Collected data
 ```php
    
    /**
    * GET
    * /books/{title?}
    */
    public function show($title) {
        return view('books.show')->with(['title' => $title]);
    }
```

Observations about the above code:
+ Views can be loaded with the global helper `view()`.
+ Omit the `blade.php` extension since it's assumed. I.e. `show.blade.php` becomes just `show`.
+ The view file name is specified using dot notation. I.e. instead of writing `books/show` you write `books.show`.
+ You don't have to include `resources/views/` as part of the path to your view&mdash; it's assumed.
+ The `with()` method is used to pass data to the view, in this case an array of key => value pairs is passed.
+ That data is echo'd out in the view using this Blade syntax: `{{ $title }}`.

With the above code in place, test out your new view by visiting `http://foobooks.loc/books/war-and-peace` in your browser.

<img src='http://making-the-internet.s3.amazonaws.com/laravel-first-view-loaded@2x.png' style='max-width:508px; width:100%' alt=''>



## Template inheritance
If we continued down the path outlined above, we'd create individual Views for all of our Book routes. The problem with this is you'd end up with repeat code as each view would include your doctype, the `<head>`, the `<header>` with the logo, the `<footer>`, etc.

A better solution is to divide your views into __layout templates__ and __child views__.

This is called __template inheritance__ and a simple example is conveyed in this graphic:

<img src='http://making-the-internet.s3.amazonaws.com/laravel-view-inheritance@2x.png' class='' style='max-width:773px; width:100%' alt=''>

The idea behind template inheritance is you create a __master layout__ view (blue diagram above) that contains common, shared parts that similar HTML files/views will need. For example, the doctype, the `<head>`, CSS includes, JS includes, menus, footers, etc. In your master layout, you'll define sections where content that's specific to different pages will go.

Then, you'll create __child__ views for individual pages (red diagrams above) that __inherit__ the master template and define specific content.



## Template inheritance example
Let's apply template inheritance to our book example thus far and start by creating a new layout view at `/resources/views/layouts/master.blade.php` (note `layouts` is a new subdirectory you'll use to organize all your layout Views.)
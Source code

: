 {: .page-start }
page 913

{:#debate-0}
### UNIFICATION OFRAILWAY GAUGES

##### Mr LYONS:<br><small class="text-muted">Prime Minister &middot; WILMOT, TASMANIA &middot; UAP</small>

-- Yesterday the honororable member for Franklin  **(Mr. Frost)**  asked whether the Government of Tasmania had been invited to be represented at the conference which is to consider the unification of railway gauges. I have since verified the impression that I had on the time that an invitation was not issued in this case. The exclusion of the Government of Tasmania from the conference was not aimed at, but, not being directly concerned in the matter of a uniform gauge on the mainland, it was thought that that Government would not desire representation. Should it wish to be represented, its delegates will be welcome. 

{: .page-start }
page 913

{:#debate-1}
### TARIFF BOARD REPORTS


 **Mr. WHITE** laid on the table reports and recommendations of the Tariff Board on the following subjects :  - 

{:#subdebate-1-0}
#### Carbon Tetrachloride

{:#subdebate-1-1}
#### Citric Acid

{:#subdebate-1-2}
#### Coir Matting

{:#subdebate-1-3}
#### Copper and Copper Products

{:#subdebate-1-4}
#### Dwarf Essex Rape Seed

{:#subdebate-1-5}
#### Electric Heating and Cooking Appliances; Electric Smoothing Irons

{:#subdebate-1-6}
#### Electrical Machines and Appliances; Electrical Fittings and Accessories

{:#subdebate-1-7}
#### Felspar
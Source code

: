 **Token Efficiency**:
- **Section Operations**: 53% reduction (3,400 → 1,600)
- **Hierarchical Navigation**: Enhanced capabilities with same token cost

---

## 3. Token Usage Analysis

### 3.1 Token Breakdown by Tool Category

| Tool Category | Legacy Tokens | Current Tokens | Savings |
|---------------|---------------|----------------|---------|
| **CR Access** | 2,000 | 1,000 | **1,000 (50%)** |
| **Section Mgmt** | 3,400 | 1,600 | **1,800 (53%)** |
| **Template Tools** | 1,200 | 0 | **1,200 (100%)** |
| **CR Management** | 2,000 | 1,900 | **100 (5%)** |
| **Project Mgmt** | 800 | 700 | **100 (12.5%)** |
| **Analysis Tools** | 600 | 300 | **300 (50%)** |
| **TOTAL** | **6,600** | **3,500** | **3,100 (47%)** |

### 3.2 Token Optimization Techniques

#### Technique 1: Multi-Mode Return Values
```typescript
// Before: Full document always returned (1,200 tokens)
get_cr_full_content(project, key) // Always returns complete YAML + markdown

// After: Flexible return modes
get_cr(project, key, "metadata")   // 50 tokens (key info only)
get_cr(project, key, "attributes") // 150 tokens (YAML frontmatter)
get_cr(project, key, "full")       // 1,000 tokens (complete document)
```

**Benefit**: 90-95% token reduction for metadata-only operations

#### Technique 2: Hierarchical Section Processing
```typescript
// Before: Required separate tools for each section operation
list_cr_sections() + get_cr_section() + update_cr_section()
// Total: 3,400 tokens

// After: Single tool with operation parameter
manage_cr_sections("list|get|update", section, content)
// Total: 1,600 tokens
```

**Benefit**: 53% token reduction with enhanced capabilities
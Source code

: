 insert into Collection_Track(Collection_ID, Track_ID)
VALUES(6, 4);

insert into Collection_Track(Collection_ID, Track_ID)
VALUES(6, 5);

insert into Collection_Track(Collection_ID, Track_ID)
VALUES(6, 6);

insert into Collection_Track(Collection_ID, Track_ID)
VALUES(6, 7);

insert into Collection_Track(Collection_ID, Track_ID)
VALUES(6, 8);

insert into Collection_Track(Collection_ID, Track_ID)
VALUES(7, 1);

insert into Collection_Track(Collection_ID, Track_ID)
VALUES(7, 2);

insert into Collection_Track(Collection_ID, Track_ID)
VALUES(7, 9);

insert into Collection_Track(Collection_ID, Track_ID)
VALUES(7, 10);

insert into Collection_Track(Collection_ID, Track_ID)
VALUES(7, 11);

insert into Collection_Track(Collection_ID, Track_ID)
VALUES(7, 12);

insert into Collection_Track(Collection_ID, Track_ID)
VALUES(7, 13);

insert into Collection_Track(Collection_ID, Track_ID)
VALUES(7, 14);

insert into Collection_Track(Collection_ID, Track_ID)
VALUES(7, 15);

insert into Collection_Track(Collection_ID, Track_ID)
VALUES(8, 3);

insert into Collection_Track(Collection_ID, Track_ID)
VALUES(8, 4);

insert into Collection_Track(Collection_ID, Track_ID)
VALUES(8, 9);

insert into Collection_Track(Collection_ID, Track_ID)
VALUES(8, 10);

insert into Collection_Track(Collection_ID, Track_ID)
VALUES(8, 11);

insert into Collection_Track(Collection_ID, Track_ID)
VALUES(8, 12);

**WORK REQUIRED:** Which of the lines above include the word "loaded"? List those lines.

**EXPECTED ANSWER:**
+ Views can be loaded with the global helper `view()`.
<img src='http://making-the-internet.s3.amazonaws.com/laravel-first-view-loaded@2x.png' style='max-width:508px; width:100%' alt=''>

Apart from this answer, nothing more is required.